An out of the box speach to text recognizer using Vosk speech recognition toolkit. It works offline, does not rely on external services and supports multiple languages.
Use the package manager pip to install the below dependencies.
See also recommended version information on the Vosk website.
pip3 install vosk
pip3 install sounddevice
# maybe these are also needed
sudo apt-get install libportaudio2
sudo apt-get install libasound-dev
# run in your ros2_ws/src folder
git clone https://gitlab.com/bob-ros2/voskros.git
cd ..
colcon build
. install/setup.bash
# get device list
ros2 run voskros vosk -l
# run node with default parameter
ros2 run voskros vosk
# run via launch file
ros2 launch voskros voskros.launch.yaml model:=fr
# run via launch and overide result output topic
ros2 launch voskros voskros.launch.yaml result:=/tts_topic
During first startup Vosk downloads a small sized default model around 50MB training data. It works quite good on small sized devices. Other custom models can be placed in the cache folder.
# list existing models
ls ~/.cache/vosk
Find further models and languages here: https://alphacephei.com/vosk/models
~device (string, default: "")
Device to use as input microphone. Leave it empty to use the default input.
~model (string, default: "en")
Model to be used.
~samplerate (int, default: 0)
Sample rate to use.
~result (std_msgs/String)
Detected result text.
~partial (std_msgs/String)
Detected partial text.
~set_grammar (srv/SetGrammar)
Set Vosk grammar list to only allow certain words. See also srv/SetGrammar.srv for details.
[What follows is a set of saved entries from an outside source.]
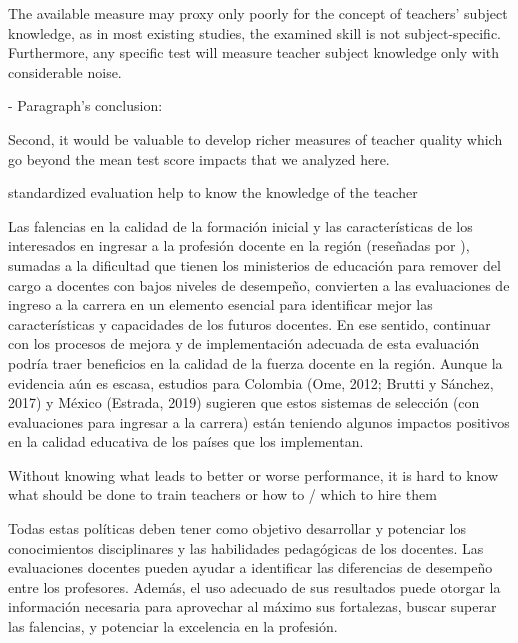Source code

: The available measure may proxy only poorly for the concept of teachers' subject knowledge, as in most existing studies, the examined skill is not subject-specific. Furthermore, any specific test will measure teacher subject knowledge only with considerable noise. \citep{Metzler_et_al_2012}



- Paragraph's conclusion: 

Second, it would be valuable to develop richer measures of teacher quality which go beyond the mean test score impacts that we analyzed here. \citep{Chetty_et_al_2014a}

standardized evaluation help to know the knowledge of the teacher

\citep{Hincapie_et_al_2020}
Las falencias en la calidad de la formación inicial y las características de los interesados
en ingresar a la profesión docente en la región (reseñadas por \citep{Elacqua_et_al_2018}), sumadas a la dificultad que tienen los ministerios de educación para remover del cargo a docentes con bajos niveles de desempeño, convierten a las evaluaciones de ingreso a la carrera en un elemento esencial para identificar mejor las características y capacidades de los futuros docentes. En ese sentido, continuar con los procesos de mejora y de implementación adecuada de esta evaluación podría traer beneficios en la calidad de la fuerza docente en la región. Aunque la evidencia aún es escasa, estudios para Colombia (Ome, 2012; Brutti y Sánchez, 2017) y México (Estrada, 2019) sugieren que estos sistemas de selección (con evaluaciones para ingresar a la carrera) están teniendo algunos impactos positivos en la calidad educativa de los países que los implementan.



Without knowing what leads to better or worse performance, it is hard to know what should be done to train teachers or how to / which to hire them \citep{Hanushek_et_al_2012}







Todas estas políticas deben tener como objetivo desarrollar y potenciar los conocimientos disciplinares y las habilidades pedagógicas de los docentes. Las evaluaciones docentes pueden ayudar a identificar las diferencias de desempeño entre los profesores. Además, el uso adecuado de sus resultados puede otorgar la información necesaria para aprovechar al máximo sus fortalezas, buscar superar las falencias, y potenciar la excelencia en la profesión. \citep{Hincapie_et_al_2020}




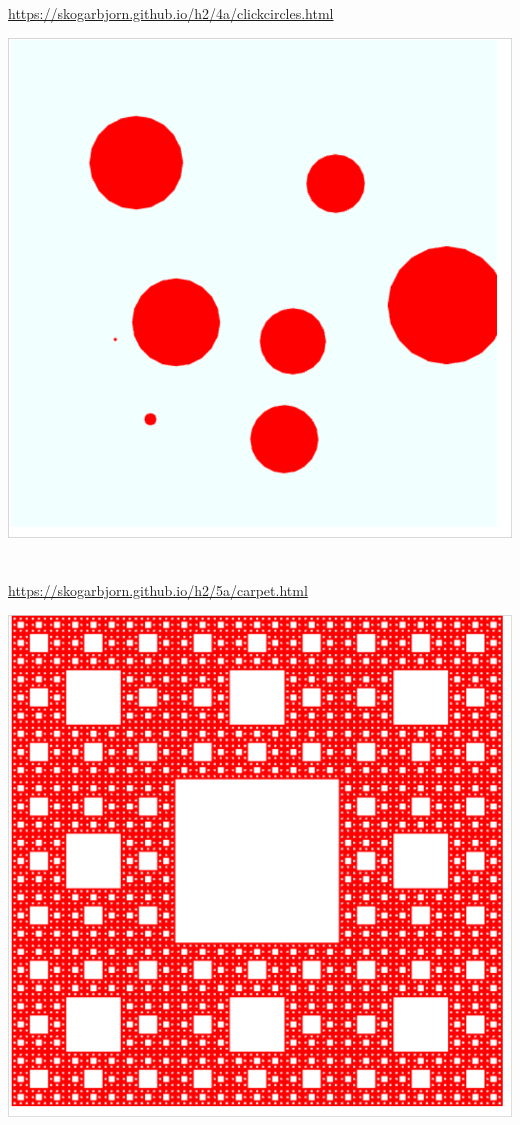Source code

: \documentclass{article}
\begin{document}
	\section{}
	
	\url{https://skogarbjorn.github.io/h2/4a/clickcircles.html}

	\begin{center}
	\includegraphics[scale=0.4]{circles.png}
	\end{center}

	\section{}
	
	\url{https://skogarbjorn.github.io/h2/5a/carpet.html}

	\begin{center}
	\includegraphics[scale=0.45]{carpet.png}
	\end{center}
\end{document}

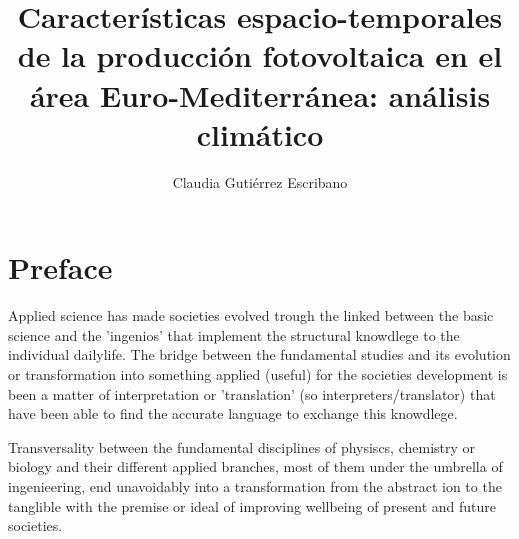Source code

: \documentclass[oldfontcommands, b5paper]{memoir}%
\begin{document}


\begin{titlingpage}


\title{Características espacio-temporales de la producción fotovoltaica en el área Euro-Mediterránea: análisis climático}

\author{Claudia Gutiérrez Escribano}
\date{}

\maketitle


\end{titlingpage}

\frontmatter


%

\chapter{Preface}
Applied science has made societies evolved trough the linked between the basic science and the 'ingenios' that implement the structural knowdlege to the individual dailylife. The bridge between the fundamental studies and its evolution or transformation into something applied (useful) for the societies development is been a matter of interpretation or 'translation' (so interpreters/translator) that have been able to find the accurate language to exchange this knowdlege.


Transversality between the fundamental disciplines of physiscs, chemistry or biology and their different applied branches, most of them under the umbrella of ingenieering, end unavoidably into a transformation from the abstract
ion to the tanglible with the premise or ideal of improving wellbeing of present and future societies.

\end{document}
This very simple ROS Node can be used to receive an input command (e.g. from Vosk). If this command matches with one of the rules in the config file the according command will be executed.
# start Vosk if not yet running
# in order to work a microphone must be connected or another input device must be configured
ros2 launch voskros voskros.launch.yaml
# if needed reduce the grammar according to the config in prompter.yaml
# setting the grammar greatly improves the STT detection
ros2 run voskros set_grammar.sh <path>/prompter.yaml /stt
# start prompter node and wait for commands to be executed
ros2 run voskros prompter --ros-args \
-r input:=/stt/result \
-r __ns:=/stt \
-p yaml:=<path>/prompter.yaml
~yaml (string, default: "")
Path to a YAML file containing the prompter configuration.
See config directory for an example.
~cwd (string, default: "")
Working directory where to start programms from the configuration.
~input (std_msgs/String)
Input topic for incommning commands to identify.
~output (std_msgs/String)
Output topic containing stdout produced by the called program.
$ ros2 run voskros set_grammar.sh
Usage: set_grammar.sh <prompter config> [<namespace>]
Produces a JSON Grammar array for vosk from a prompter config yaml.
It calls afterwards the vosk node service set_grammar if a namespace is provided.
The Grammar can also be configured using a vosk node parameter.